= Description of the task =
Can you transcribe every entry word for word, skipping the images?

(Source texts of formatted documents)
• • •

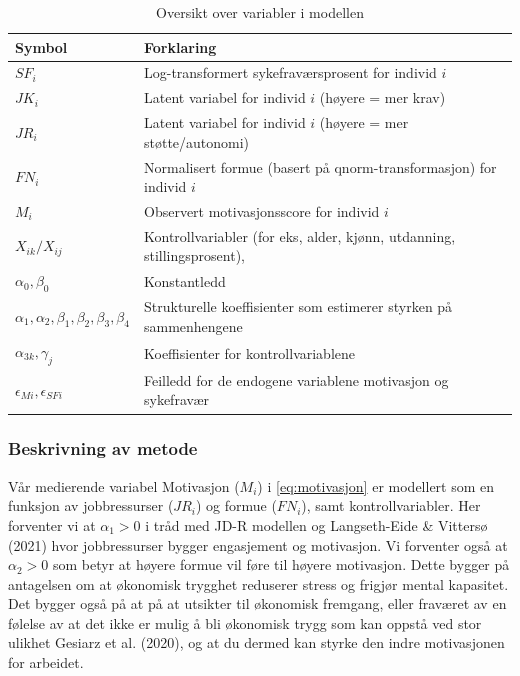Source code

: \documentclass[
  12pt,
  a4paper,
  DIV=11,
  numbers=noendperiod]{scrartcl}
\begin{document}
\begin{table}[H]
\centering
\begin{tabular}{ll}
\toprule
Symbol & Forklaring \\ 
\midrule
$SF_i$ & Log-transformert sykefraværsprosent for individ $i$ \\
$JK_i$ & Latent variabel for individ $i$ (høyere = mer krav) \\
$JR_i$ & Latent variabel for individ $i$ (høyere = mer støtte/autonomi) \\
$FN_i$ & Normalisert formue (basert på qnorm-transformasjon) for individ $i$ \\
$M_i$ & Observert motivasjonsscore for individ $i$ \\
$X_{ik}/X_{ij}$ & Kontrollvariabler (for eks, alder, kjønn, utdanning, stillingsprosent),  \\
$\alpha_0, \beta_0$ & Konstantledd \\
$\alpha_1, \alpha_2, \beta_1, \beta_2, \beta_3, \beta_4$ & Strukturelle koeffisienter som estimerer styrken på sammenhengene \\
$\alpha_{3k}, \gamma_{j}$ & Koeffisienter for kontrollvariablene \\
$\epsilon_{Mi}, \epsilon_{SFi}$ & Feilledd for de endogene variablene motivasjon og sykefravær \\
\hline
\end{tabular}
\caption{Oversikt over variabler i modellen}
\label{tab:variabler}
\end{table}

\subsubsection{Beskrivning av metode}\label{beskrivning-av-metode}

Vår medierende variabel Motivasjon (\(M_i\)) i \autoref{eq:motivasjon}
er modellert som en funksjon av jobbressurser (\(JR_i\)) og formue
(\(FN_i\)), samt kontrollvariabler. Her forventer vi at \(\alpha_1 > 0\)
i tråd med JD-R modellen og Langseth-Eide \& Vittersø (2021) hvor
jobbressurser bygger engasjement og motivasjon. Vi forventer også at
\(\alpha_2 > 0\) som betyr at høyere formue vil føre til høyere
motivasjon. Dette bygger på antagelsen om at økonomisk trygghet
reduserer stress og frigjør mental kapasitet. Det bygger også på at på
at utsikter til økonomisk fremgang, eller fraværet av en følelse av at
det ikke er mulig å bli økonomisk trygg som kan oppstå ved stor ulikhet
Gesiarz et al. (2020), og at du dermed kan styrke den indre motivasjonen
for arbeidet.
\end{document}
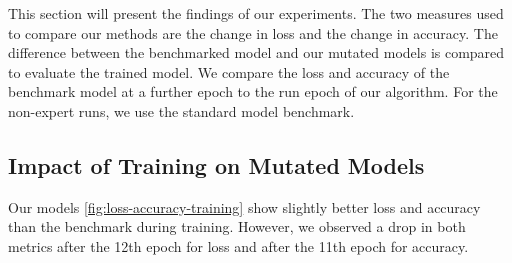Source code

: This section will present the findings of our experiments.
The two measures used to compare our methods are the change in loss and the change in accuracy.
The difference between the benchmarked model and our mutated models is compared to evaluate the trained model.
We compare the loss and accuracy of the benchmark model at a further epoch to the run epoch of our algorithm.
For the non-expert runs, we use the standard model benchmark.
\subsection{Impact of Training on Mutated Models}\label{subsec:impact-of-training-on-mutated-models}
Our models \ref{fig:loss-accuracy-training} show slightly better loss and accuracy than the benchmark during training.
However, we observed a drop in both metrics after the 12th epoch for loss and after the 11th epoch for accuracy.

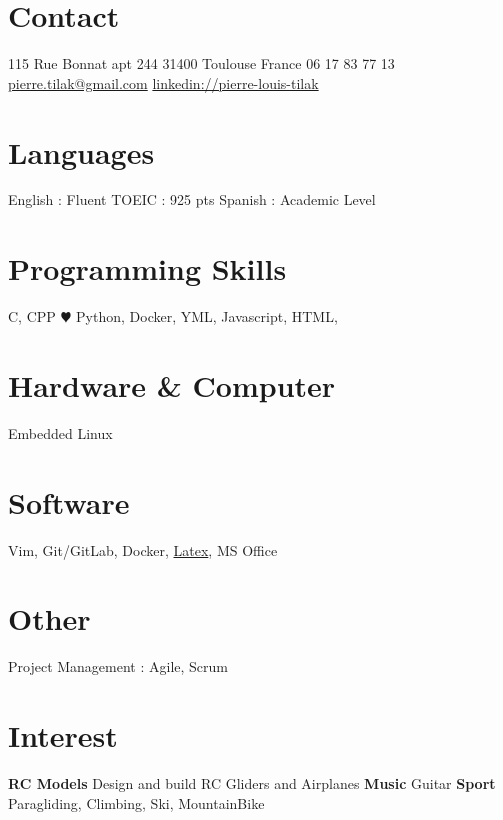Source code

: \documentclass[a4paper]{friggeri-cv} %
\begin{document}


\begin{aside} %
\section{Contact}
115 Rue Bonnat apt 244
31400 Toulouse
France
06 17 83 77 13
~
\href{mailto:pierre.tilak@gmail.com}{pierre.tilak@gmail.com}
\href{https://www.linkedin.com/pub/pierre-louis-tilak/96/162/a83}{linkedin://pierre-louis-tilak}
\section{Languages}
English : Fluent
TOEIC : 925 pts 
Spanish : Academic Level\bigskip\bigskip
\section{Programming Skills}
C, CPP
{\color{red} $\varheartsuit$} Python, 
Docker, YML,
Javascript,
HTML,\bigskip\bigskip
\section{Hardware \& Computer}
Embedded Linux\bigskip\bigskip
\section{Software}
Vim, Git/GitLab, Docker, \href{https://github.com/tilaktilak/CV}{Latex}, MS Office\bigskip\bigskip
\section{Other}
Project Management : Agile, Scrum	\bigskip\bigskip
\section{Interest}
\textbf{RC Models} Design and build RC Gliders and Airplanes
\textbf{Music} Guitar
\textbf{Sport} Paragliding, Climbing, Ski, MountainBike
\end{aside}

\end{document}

• • •

= The completed task =
Source code

: \documentclass[
  12pt,
  a4paper,
  DIV=11,
  numbers=noendperiod]{scrartcl}
\begin{document}
\begin{table}[H]
\centering
\begin{tabular}{ll}
\toprule
Symbol & Forklaring \\ 
\midrule
$SF_i$ & Log-transformert sykefraværsprosent for individ $i$ \\
$JK_i$ & Latent variabel for individ $i$ (høyere = mer krav) \\
$JR_i$ & Latent variabel for individ $i$ (høyere = mer støtte/autonomi) \\
$FN_i$ & Normalisert formue (basert på qnorm-transformasjon) for individ $i$ \\
$M_i$ & Observert motivasjonsscore for individ $i$ \\
$X_{ik}/X_{ij}$ & Kontrollvariabler (for eks, alder, kjønn, utdanning, stillingsprosent),  \\
$\alpha_0, \beta_0$ & Konstantledd \\
$\alpha_1, \alpha_2, \beta_1, \beta_2, \beta_3, \beta_4$ & Strukturelle koeffisienter som estimerer styrken på sammenhengene \\
$\alpha_{3k}, \gamma_{j}$ & Koeffisienter for kontrollvariablene \\
$\epsilon_{Mi}, \epsilon_{SFi}$ & Feilledd for de endogene variablene motivasjon og sykefravær \\
\hline
\end{tabular}
\caption{Oversikt over variabler i modellen}
\label{tab:variabler}
\end{table}

\subsubsection{Beskrivning av metode}\label{beskrivning-av-metode}

Vår medierende variabel Motivasjon (\(M_i\)) i \autoref{eq:motivasjon}
er modellert som en funksjon av jobbressurser (\(JR_i\)) og formue
(\(FN_i\)), samt kontrollvariabler. Her forventer vi at \(\alpha_1 > 0\)
i tråd med JD-R modellen og Langseth-Eide \& Vittersø (2021) hvor
jobbressurser bygger engasjement og motivasjon. Vi forventer også at
\(\alpha_2 > 0\) som betyr at høyere formue vil føre til høyere
motivasjon. Dette bygger på antagelsen om at økonomisk trygghet
reduserer stress og frigjør mental kapasitet. Det bygger også på at på
at utsikter til økonomisk fremgang, eller fraværet av en følelse av at
det ikke er mulig å bli økonomisk trygg som kan oppstå ved stor ulikhet
Gesiarz et al. (2020), og at du dermed kan styrke den indre motivasjonen
for arbeidet.
\end{document}
Source code

: This section will present the findings of our experiments.
The two measures used to compare our methods are the change in loss and the change in accuracy.
The difference between the benchmarked model and our mutated models is compared to evaluate the trained model.
We compare the loss and accuracy of the benchmark model at a further epoch to the run epoch of our algorithm.
For the non-expert runs, we use the standard model benchmark.
\subsection{Impact of Training on Mutated Models}\label{subsec:impact-of-training-on-mutated-models}
Our models \ref{fig:loss-accuracy-training} show slightly better loss and accuracy than the benchmark during training.
However, we observed a drop in both metrics after the 12th epoch for loss and after the 11th epoch for accuracy.

Source code

: \documentclass[a4paper]{friggeri-cv} %
\begin{document}


\begin{aside} %
\section{Contact}
115 Rue Bonnat apt 244
31400 Toulouse
France
06 17 83 77 13
~
\href{mailto:pierre.tilak@gmail.com}{pierre.tilak@gmail.com}
\href{https://www.linkedin.com/pub/pierre-louis-tilak/96/162/a83}{linkedin://pierre-louis-tilak}
\section{Languages}
English : Fluent
TOEIC : 925 pts 
Spanish : Academic Level\bigskip\bigskip
\section{Programming Skills}
C, CPP
{\color{red} $\varheartsuit$} Python, 
Docker, YML,
Javascript,
HTML,\bigskip\bigskip
\section{Hardware \& Computer}
Embedded Linux\bigskip\bigskip
\section{Software}
Vim, Git/GitLab, Docker, \href{https://github.com/tilaktilak/CV}{Latex}, MS Office\bigskip\bigskip
\section{Other}
Project Management : Agile, Scrum	\bigskip\bigskip
\section{Interest}
\textbf{RC Models} Design and build RC Gliders and Airplanes
\textbf{Music} Guitar
\textbf{Sport} Paragliding, Climbing, Ski, MountainBike
\end{aside}

\end{document}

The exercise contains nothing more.